Task goal:
Please transcribe the data below exactly. Leave the pictures out.

Provided material:
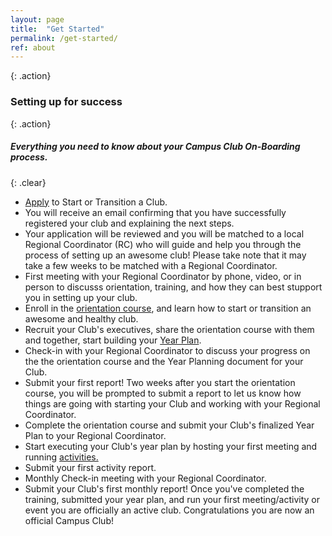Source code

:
 ```yaml
---
layout: page
title:  "Get Started"
permalink: /get-started/
ref: about
---
```


{: .action}
### Setting up for success

{: .action}
##### Everything you need to know about your Campus Club On-Boarding process.

{: .clear}
&nbsp;



<section class="timeline">
  <ul>
    <li>
      <div>
        <a href="https://docs.google.com/a/mozilla.com/forms/d/e/1FAIpQLSfBlMnvOVn6xUMrvBgYWJaEg4npDLUFkhbusLorfZ4BqSJgJQ/viewform"> Apply</a> to Start or Transition a Club.
      </div>
    </li>
    <li>
      <div>
        You will receive an email confirming that you have successfully registered your club and explaining the next steps.
      </div>
    </li>
    <li>
      <div>
        Your application will be reviewed and you will be matched to a local Regional Coordinator (RC) who will guide and help you through the process of setting up an awesome club! Please take note that it may take a few weeks to be matched with a Regional Coordinator.  
      </div>
    </li>
    <li>
      <div>
        First meeting with your Regional Coordinator by phone, video, or in person to discusss orientation, training, and how they can best stupport you in setting up your club.  
      </div>
    </li>
    <li>
      <div>
      Enroll in the <a href="https://mozilla.teachable.com/courses/mozilla-campus-club-training/" target="_blank">orientation course</a>, and learn how to start or transition an awesome and healthy club.
      </div>
     </li>
     <li>
      <div> 
      Recruit your Club's executives, share the orientation course with them and together, start building your <a href="/yearplanning/">Year Plan</a>.
       </div>
    </li>
    <li>
      <div>
        Check-in with your Regional Coordinator to discuss your progress on the the orientation course and the Year Planning document for your Club.
      </div>
    </li>
    <li>
      <div>
        Submit your first report! Two weeks after you start the orientation course, you will be prompted to submit a report to let us know how things are going with starting your Club and working with your Regional Coordinator. 
      </div>
    </li>
    <li>
      <div>
       Complete the orientation course and submit your Club's finalized Year Plan to your Regional Coordinator. 
      </div>
    </li>
    <li>
      <div>
        Start executing your Club's year plan by hosting your first meeting and running <a href="/activities/">activities.</a>
      </div>
    </li>
    <li>
      <div>
        Submit your first activity report.
      </div>
    </li>
    <li>
      <div>
        Monthly Check-in meeting with your Regional Coordinator.
      </div>
    </li>
    <li>
      <div>
        Submit your Club's first monthly report! Once you've completed the training, submitted your year plan, and run your first meeting/activity or event you are officially an active club. Congratulations you are now an official Campus Club!
      </div>
    </li>
  </ul>
</section>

Output for this task:
Source code

:
 ```yaml
---
layout: page
title:  "Get Started"
permalink: /get-started/
ref: about
---
```


{: .action}
### Setting up for success

{: .action}
##### Everything you need to know about your Campus Club On-Boarding process.

{: .clear}
&nbsp;



<section class="timeline">
  <ul>
    <li>
      <div>
        <a href="https://docs.google.com/a/mozilla.com/forms/d/e/1FAIpQLSfBlMnvOVn6xUMrvBgYWJaEg4npDLUFkhbusLorfZ4BqSJgJQ/viewform"> Apply</a> to Start or Transition a Club.
      </div>
    </li>
    <li>
      <div>
        You will receive an email confirming that you have successfully registered your club and explaining the next steps.
      </div>
    </li>
    <li>
      <div>
        Your application will be reviewed and you will be matched to a local Regional Coordinator (RC) who will guide and help you through the process of setting up an awesome club! Please take note that it may take a few weeks to be matched with a Regional Coordinator.  
      </div>
    </li>
    <li>
      <div>
        First meeting with your Regional Coordinator by phone, video, or in person to discusss orientation, training, and how they can best stupport you in setting up your club.  
      </div>
    </li>
    <li>
      <div>
      Enroll in the <a href="https://mozilla.teachable.com/courses/mozilla-campus-club-training/" target="_blank">orientation course</a>, and learn how to start or transition an awesome and healthy club.
      </div>
     </li>
     <li>
      <div> 
      Recruit your Club's executives, share the orientation course with them and together, start building your <a href="/yearplanning/">Year Plan</a>.
       </div>
    </li>
    <li>
      <div>
        Check-in with your Regional Coordinator to discuss your progress on the the orientation course and the Year Planning document for your Club.
      </div>
    </li>
    <li>
      <div>
        Submit your first report! Two weeks after you start the orientation course, you will be prompted to submit a report to let us know how things are going with starting your Club and working with your Regional Coordinator. 
      </div>
    </li>
    <li>
      <div>
       Complete the orientation course and submit your Club's finalized Year Plan to your Regional Coordinator. 
      </div>
    </li>
    <li>
      <div>
        Start executing your Club's year plan by hosting your first meeting and running <a href="/activities/">activities.</a>
      </div>
    </li>
    <li>
      <div>
        Submit your first activity report.
      </div>
    </li>
    <li>
      <div>
        Monthly Check-in meeting with your Regional Coordinator.
      </div>
    </li>
    <li>
      <div>
        Submit your Club's first monthly report! Once you've completed the training, submitted your year plan, and run your first meeting/activity or event you are officially an active club. Congratulations you are now an official Campus Club!
      </div>
    </li>
  </ul>
</section>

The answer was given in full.